Sebenarnya ada sentimen eksternal yang positif bagi rupiah dkk di Asia. Pertama, hubungan AS-China sepertinya semakin hari semakin mesra saja.
Presiden AS Donald Trump mengungkapkan kesepakatan damai dagang fase I bisa selesai lebih cepat dari perkiraan. Awalnya, kesepakatan tersebut direncanakan rampung pada pertengahan November, bersamaan dengan KTT Kerja Sama Ekonomi Asia-Pasifik (APEC) di Chile.
"Kami melihat ada kemungkinan (kesepakatan damai dagang fase I) lebih cepat dari jadwal. Akan ada sebuah kesepakatan yang sangat besar, tetapi kami menyebutnya fase I," ungkap Trump kepada wartawa sebelum kunjungan kerja ke Chicago, seperti diberitakan Reuters.
Menurut Trump, kesepakatan fase I tersebut akan sangat menguntungkan para petani AS. Tidak hanya itu, kebutuhan perbankan juga diperhatikan. "Saya bisa katakan kesepakatan ini akan sedikit lebih cepat dari jadwal, atau malah jauh lebih cepat," ujarnya.
Damai dagang AS-China memang sangat didamba. Bukan apa-apa, sudah terbukti perekonomian dunia melambat (bahkan terancam resesi) gara-gara perang dagang AS-China yang merusak rantai pasok global.
Ketika AS-China tidak lagi saling hambat, maka arus perdagangan dan investasi akan bersemi kembali. Pertumbuhan ekonomi dunia pun bakal lebih baik.
Sentimen kedua adalah seputat perceraian Inggris dengan Uni Eropa (Brexit). Uni Eropa sepakat untuk memundurkan waktu pelaksanaan Brexit dari 31 Oktober menjadi 31 Januari 2020.
Perdana Menteri Inggris Boris Johson, yang dikenal ngotot memperjuangkan Brexit terjadi pada 31 Oktober, kemudian mencoba langkah percepatan Pemilu. Sedianya Pemilu di Negeri John Bull baru dilaksanakan pada 2022.
Namun upaya Johnson mempercepat Pemilu kandas di parlemen. Pemilu yang dipercepat hanya mendapatkan 299 suara, padahal semestinya minimal 424 suara (dua per tiga).
Dalam suratnya kepada Presiden Dewan Uni Eropa Donald Tusk, Johnson menyampaikan dirinya mau tidak mau harus menerima
extra time pelaksanaan Brexit. Namun Johson menegaskan 31 Januari 2020 adalah tenggat waktu terakhir, tidak bisa diperpanjang lagi.
"Keanggotaan Inggris di Uni Eropa yang tidak dikehendaki ini mencederai demokrasi.
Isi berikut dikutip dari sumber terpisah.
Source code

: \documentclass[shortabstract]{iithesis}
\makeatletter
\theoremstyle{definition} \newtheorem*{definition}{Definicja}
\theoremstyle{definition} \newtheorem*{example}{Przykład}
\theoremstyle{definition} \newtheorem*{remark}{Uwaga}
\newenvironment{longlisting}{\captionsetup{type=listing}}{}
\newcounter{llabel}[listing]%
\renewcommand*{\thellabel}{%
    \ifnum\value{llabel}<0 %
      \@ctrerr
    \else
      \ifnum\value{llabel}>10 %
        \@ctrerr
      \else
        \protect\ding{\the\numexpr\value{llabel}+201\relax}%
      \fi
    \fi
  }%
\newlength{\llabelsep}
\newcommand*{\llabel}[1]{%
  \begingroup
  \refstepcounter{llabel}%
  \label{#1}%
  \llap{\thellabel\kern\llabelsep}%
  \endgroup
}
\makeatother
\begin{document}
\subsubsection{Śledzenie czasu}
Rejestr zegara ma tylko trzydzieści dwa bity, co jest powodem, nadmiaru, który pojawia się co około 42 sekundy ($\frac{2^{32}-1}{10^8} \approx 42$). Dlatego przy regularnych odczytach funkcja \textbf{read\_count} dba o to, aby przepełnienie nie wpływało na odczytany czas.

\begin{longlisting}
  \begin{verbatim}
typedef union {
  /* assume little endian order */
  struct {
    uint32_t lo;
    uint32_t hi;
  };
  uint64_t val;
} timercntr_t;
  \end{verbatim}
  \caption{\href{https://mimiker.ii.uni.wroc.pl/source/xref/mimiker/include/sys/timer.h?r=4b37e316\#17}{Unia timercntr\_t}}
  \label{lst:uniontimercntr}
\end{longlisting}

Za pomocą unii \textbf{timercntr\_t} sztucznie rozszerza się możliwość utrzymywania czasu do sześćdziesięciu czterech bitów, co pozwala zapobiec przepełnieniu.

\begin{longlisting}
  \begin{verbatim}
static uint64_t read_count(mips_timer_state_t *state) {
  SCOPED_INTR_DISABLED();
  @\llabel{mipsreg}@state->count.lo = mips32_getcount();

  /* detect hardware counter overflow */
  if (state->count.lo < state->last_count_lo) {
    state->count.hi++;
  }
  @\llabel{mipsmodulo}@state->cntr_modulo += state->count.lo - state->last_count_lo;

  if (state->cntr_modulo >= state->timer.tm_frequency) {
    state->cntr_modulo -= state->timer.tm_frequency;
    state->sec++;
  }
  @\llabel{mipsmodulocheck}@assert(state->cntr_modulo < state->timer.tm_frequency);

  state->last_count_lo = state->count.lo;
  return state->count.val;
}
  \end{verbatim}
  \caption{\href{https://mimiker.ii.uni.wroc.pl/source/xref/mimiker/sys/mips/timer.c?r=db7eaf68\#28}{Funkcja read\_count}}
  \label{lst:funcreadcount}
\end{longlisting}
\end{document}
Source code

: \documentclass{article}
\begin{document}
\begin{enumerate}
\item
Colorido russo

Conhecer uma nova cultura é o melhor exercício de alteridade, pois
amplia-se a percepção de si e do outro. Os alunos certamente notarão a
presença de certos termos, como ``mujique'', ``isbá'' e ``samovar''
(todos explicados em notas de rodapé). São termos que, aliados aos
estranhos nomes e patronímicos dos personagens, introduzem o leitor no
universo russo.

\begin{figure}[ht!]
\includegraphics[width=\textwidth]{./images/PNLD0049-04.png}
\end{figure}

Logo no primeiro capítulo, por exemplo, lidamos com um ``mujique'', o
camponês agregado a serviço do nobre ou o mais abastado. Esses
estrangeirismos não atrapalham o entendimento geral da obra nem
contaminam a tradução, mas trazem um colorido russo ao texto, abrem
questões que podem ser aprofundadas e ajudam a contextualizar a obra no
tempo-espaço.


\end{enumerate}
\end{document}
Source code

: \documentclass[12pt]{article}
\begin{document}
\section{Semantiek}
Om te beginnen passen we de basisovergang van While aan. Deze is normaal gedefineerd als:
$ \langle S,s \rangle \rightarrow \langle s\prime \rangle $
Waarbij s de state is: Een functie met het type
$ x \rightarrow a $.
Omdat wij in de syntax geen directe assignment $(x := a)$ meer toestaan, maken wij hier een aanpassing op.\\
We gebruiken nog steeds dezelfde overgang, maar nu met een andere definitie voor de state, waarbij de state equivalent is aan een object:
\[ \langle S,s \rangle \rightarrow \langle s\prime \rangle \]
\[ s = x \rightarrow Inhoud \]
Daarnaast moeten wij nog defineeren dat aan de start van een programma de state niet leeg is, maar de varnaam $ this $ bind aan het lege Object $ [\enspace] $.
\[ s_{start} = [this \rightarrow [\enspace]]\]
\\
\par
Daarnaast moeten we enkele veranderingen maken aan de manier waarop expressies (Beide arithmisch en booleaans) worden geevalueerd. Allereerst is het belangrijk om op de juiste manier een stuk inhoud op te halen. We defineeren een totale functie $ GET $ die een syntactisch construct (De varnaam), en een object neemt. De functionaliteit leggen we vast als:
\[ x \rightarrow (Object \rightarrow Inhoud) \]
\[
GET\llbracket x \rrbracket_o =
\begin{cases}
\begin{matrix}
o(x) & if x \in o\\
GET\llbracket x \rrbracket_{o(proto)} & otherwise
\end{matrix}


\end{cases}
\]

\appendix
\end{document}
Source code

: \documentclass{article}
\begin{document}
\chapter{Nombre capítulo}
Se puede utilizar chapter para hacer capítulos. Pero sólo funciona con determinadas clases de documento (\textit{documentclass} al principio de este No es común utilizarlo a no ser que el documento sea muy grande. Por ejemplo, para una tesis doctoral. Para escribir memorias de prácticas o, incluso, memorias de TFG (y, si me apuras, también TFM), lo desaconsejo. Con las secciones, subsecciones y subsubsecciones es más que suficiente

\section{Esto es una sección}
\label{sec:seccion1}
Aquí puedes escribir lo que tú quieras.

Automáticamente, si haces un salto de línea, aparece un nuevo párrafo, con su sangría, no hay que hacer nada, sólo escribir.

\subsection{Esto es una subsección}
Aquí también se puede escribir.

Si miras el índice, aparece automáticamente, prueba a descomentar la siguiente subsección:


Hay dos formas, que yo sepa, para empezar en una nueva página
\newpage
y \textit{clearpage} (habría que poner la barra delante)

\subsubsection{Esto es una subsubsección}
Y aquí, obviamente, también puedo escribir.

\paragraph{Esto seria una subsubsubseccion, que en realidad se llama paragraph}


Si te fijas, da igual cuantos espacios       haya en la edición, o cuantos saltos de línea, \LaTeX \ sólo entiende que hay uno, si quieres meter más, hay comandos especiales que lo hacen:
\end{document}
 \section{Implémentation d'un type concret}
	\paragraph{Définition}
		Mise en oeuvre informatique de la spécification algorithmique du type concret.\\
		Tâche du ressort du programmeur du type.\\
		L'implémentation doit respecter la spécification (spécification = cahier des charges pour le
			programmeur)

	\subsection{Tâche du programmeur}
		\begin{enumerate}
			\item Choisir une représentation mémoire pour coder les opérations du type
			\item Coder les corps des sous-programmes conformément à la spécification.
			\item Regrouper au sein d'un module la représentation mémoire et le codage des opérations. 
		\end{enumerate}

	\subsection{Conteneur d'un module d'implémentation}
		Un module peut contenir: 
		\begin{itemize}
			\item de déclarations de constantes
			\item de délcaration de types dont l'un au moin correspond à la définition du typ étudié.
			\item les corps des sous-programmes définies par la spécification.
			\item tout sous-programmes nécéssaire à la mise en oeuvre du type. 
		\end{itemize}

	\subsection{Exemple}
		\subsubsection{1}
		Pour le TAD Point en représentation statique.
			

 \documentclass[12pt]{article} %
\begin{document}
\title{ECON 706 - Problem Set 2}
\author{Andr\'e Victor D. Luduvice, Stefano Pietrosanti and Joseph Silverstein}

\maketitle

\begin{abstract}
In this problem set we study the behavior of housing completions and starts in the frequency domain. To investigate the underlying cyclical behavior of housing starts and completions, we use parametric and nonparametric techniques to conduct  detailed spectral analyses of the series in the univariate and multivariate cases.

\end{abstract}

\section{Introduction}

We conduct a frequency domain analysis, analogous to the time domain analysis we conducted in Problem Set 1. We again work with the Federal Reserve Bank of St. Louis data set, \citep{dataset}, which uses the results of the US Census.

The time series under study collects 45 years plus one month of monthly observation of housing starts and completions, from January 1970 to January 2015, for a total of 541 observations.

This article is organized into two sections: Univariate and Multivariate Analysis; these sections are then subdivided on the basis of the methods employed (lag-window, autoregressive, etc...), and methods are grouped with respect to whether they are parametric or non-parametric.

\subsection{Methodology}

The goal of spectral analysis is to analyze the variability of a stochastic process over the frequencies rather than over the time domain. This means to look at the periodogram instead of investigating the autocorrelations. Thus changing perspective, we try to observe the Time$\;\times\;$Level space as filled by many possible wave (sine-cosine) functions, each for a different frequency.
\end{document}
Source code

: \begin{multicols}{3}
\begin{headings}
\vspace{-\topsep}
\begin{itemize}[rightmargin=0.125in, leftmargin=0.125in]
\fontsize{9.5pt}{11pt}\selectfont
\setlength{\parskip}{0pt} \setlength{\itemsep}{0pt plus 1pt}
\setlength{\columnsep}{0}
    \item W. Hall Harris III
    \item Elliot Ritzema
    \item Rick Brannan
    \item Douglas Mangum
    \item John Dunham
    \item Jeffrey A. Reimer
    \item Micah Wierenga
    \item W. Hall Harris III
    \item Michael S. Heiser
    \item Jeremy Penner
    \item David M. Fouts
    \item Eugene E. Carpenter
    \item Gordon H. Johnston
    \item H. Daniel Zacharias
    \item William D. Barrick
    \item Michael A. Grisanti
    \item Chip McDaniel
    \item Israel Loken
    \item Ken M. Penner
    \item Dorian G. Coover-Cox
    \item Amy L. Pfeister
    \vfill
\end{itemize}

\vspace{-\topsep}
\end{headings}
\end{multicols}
Saya ingin menegaskan bahwa perpanjangan waktu setelah 31 Januari tidak dimungkinkan. Kita semua masih punya banyak waktu untuk menyusun kesepakatan," tulis Johnson.
Meski Johnson menerima dengan setengah hati, tetapi pasar justru sebaliknya. Pengunduran pelaksanaan Brexit membuat risiko perceraian Inggris tanpa kesekapatan apa-apa (
No Deal Brexit) menjadi lebih kecil. Brussels dan London punya waktu untuk membuat kesepakatan, sehingga
No Deal Brexit bisa dihindari.
(BERLANJUT KE HALAMAN 2) Akan tetapi, ada faktor lain yang membuat investor cenderung
wait and see yaitu penantian terhadap rapat Bank Sentral AS (The Federal Reserve/The Fed). Ketua Jerome 'Jay' Powell dan kolega akan menggelar rapat dan mengumumkan suku bunga acuan pada 30 Oktober waktu setempat.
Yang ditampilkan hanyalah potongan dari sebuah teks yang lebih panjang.